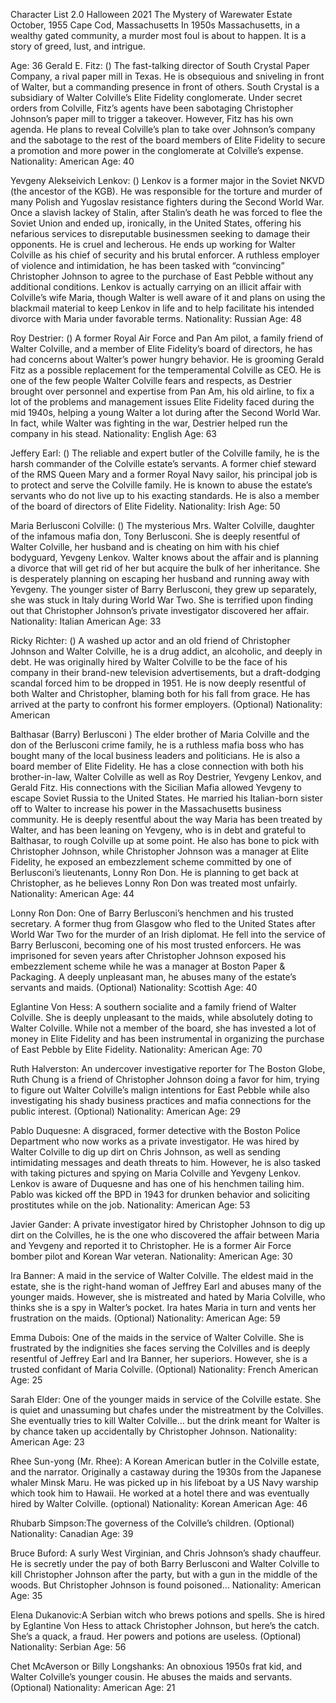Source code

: Character List 2.0
Halloween 2021
The Mystery of Warewater Estate
October, 1955
Cape Cod, Massachusetts
In 1950s Massachusetts, in a wealthy gated community, a murder most foul is about to happen.
It is a story of greed, lust, and intrigue.



Age: 36
Gerald E. Fitz: () The fast-talking director of South Crystal Paper Company, a rival paper mill in Texas. He is obsequious and sniveling in front of Walter, but a commanding presence in front of others. South Crystal is a subsidiary of Walter Colville’s Elite Fidelity conglomerate. Under secret orders from Colville, Fitz’s agents have been sabotaging Christopher Johnson’s paper mill to trigger a takeover. However, Fitz has his own agenda. He plans to reveal Colville’s plan to take over Johnson’s company and the sabotage to the rest of the board members of Elite Fidelity to secure a promotion and more power in the conglomerate at Colville’s expense.
Nationality: American
Age: 40

Yevgeny Alekseivich Lenkov: () Lenkov is a former major in the Soviet NKVD (the ancestor of the KGB). He was responsible for the torture and murder of many Polish and Yugoslav resistance fighters during the Second World War. Once a slavish lackey of Stalin, after Stalin’s death he was forced to flee the Soviet Union and ended up, ironically, in the United States, offering his nefarious services to disreputable businessmen seeking to damage their opponents. He is cruel and lecherous. He ends up working for Walter Colville as his chief of security and his brutal enforcer. A ruthless employer of violence and intimidation, he has been tasked with “convincing” Christopher Johnson to agree to the purchase of East Pebble without any additional conditions. Lenkov is actually carrying on an illicit affair with Colville’s wife Maria, though Walter is well aware of it and plans on using the blackmail material to keep Lenkov in life and to help facilitate his intended divorce with Maria under favorable terms.
Nationality: Russian
Age: 48

Roy Destrier: () A former Royal Air Force and Pan Am pilot, a family friend of Walter Colville, and a member of Elite Fidelity’s board of directors, he has had concerns about Walter’s power hungry behavior. He is grooming Gerald Fitz as a possible replacement for the temperamental Colville as CEO. He is one of the few people Walter Colville fears and respects, as Destrier brought over personnel and expertise from Pan Am, his old airline, to fix a lot of the problems and management issues Elite Fidelity faced during the mid 1940s, helping a young Walter a lot during after the Second World War. In fact, while Walter was fighting in the war, Destrier helped run the company in his stead.
Nationality: English
Age: 63

Jeffery Earl: () The reliable and expert butler of the Colville family, he is the harsh commander of the Colville estate’s servants. A former chief steward of the RMS Queen Mary and a former Royal Navy sailor, his principal job is to protect and serve the Colville family. He is known to abuse the estate’s servants who do not live up to his exacting standards. He is also a member of the board of directors of Elite Fidelity.
Nationality: Irish
Age: 50

Maria Berlusconi Colville: () The mysterious Mrs. Walter Colville, daughter of the infamous mafia don, Tony Berlusconi. She is deeply resentful of Walter Colville, her husband and is cheating on him with his chief bodyguard, Yevgeny Lenkov. Walter knows about the affair and is planning a divorce that will get rid of her but acquire the bulk of her inheritance. She is desperately planning on escaping her husband and running away with Yevgeny. The younger sister of Barry Berlusconi, they grew up separately, she was stuck in Italy during World War Two. She is terrified upon finding out that Christopher Johnson’s private investigator discovered her affair. 
Nationality: Italian American
Age: 33

Ricky Richter: () A washed up actor and an old friend of Christopher Johnson and Walter Colville, he is a drug addict, an alcoholic, and deeply in debt. He was originally hired by Walter Colville to be the face of his company in their brand-new television advertisements, but a draft-dodging scandal forced him to be dropped in 1951. He is now deeply resentful of both Walter and Christopher, blaming both for his fall from grace. He has arrived at the party to confront his former employers. (Optional)
Nationality: American

Balthasar (Barry) Berlusconi ) The elder brother of Maria Colville and the don of the Berlusconi crime family, he is a ruthless mafia boss who has bought many of the local business leaders and politicians. He is also a board member of Elite Fidelity. He has a close connection with both his brother-in-law, Walter Colville as well as Roy Destrier, Yevgeny Lenkov, and Gerald Fitz. His connections with the Sicilian Mafia allowed Yevgeny to escape Soviet Russia to the United States. He married his Italian-born sister off to Walter to increase his power in the Massachusetts business community. He is deeply resentful about the way Maria has been treated by Walter, and has been leaning on Yevgeny, who is in debt and grateful to Balthasar, to rough Colville up at some point. He also has bone to pick with Christopher Johnson, while Christopher Johnson was a manager at Elite Fidelity, he exposed an embezzlement scheme committed by one of Berlusconi’s lieutenants, Lonny Ron Don. He is planning to get back at Christopher, as he believes Lonny Ron Don was treated most unfairly. 
Nationality: American
Age: 44

Lonny Ron Don: One of Barry Berlusconi’s henchmen and his trusted secretary. A former thug from Glasgow who fled to the United States after World War Two for the murder of an Irish diplomat. He fell into the service of Barry Berlusconi, becoming one of his most trusted enforcers. He was imprisoned for seven years after Christopher Johnson exposed his embezzlement scheme while he was a manager at Boston Paper & Packaging. A deeply unpleasant man, he abuses many of the estate’s servants and maids. (Optional)
Nationality: Scottish
Age: 40

Eglantine Von Hess: A southern socialite and a family friend of Walter Colville. She is deeply unpleasant to the maids, while absolutely doting to Walter Colville. While not a member of the board, she has invested a lot of money in Elite Fidelity and has been instrumental in organizing the purchase of East Pebble by Elite Fidelity. 
Nationality: American
Age: 70

Ruth Halverston: An undercover investigative reporter for The Boston Globe, Ruth Chung is a friend of Christopher Johnson doing a favor for him, trying to figure out Walter Colville’s malign intentions for East Pebble while also investigating his shady business practices and mafia connections for the public interest. (Optional)
Nationality: American
Age: 29

Pablo Duquesne: A disgraced, former detective with the Boston Police Department who now works as a private investigator. He was hired by Walter Colville to dig up dirt on Chris Johnson, as well as sending intimidating messages and death threats to him. However, he is also tasked with taking pictures and spying on Maria Colville and Yevgeny Lenkov. Lenkov is aware of Duquesne and has one of his henchmen tailing him. Pablo was kicked off the BPD in 1943 for drunken behavior and soliciting prostitutes while on the job. 
Nationality: American
Age: 53

Javier Gander: A private investigator hired by Christopher Johnson to dig up dirt on the Colvilles, he is the one who discovered the affair between Maria and Yevgeny and reported it to Christopher. He is a former Air Force bomber pilot and Korean War veteran. 
Nationality: American
Age: 30

Ira Banner: A maid in the service of Walter Colville. The eldest maid in the estate, she is the right-hand woman of Jeffrey Earl and abuses many of the younger maids. However, she is mistreated and hated by Maria Colville, who thinks she is a spy in Walter’s pocket. Ira hates Maria in turn and vents her frustration on the maids. (Optional)
Nationality: American
Age: 59

Emma Dubois: One of the maids in the service of Walter Colville. She is frustrated by the indignities she faces serving the Colvilles and is deeply resentful of Jeffrey Earl and Ira Banner, her superiors. However, she is a trusted confidant of Maria Colville. (Optional)
Nationality: French American
Age: 25

Sarah Elder: One of the younger maids in service of the Colville estate. She is quiet and unassuming but chafes under the mistreatment by the Colvilles. She eventually tries to kill Walter Colville… but the drink meant for Walter is by chance taken up accidentally by Christopher Johnson. 
Nationality: American
Age: 23

Rhee Sun-yong (Mr. Rhee): A Korean American butler in the Colville estate, and the narrator. Originally a castaway during the 1930s from the Japanese whaler Minsk Maru. He was picked up in his lifeboat by a US Navy warship which took him to Hawaii. He worked at a hotel there and was eventually hired by Walter Colville. (optional)
Nationality: Korean American
Age: 46

Rhubarb Simpson:The governess of the Colville’s children. (Optional)
Nationality: Canadian
Age: 39

Bruce Buford:  A surly West Virginian, and Chris Johnson’s shady chauffeur. He is secretly under the pay of both Barry Berlusconi and Walter Colville to kill Christopher Johnson after the party, but with a gun in the middle of the woods. But Christopher Johnson is found poisoned…
Nationality: American
Age: 35

Elena Dukanovic:A Serbian witch who brews potions and spells. She is hired by Eglantine Von Hess to attack Christopher Johnson, but here’s the catch. She’s a quack, a fraud. Her powers and potions are useless. (Optional)
Nationality: Serbian
Age: 56

Chet McAverson or Billy Longshanks: An obnoxious 1950s frat kid, and Walter Colville’s younger cousin. He abuses the maids and servants. (Optional)
Nationality: American
Age: 21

★ ★ ★ ★

• [Problem to work on]:
From the line containing "Elena Dukanovic:A Serbian" to the final line of the data above, transcribe every line exactly and nothing more.

• [Reply to the task]:
Elena Dukanovic:A Serbian witch who brews potions and spells. She is hired by Eglantine Von Hess to attack Christopher Johnson, but here’s the catch. She’s a quack, a fraud. Her powers and potions are useless. (Optional)
Nationality: Serbian
Age: 56

Chet McAverson or Billy Longshanks: An obnoxious 1950s frat kid, and Walter Colville’s younger cousin. He abuses the maids and servants. (Optional)
Nationality: American
Age: 21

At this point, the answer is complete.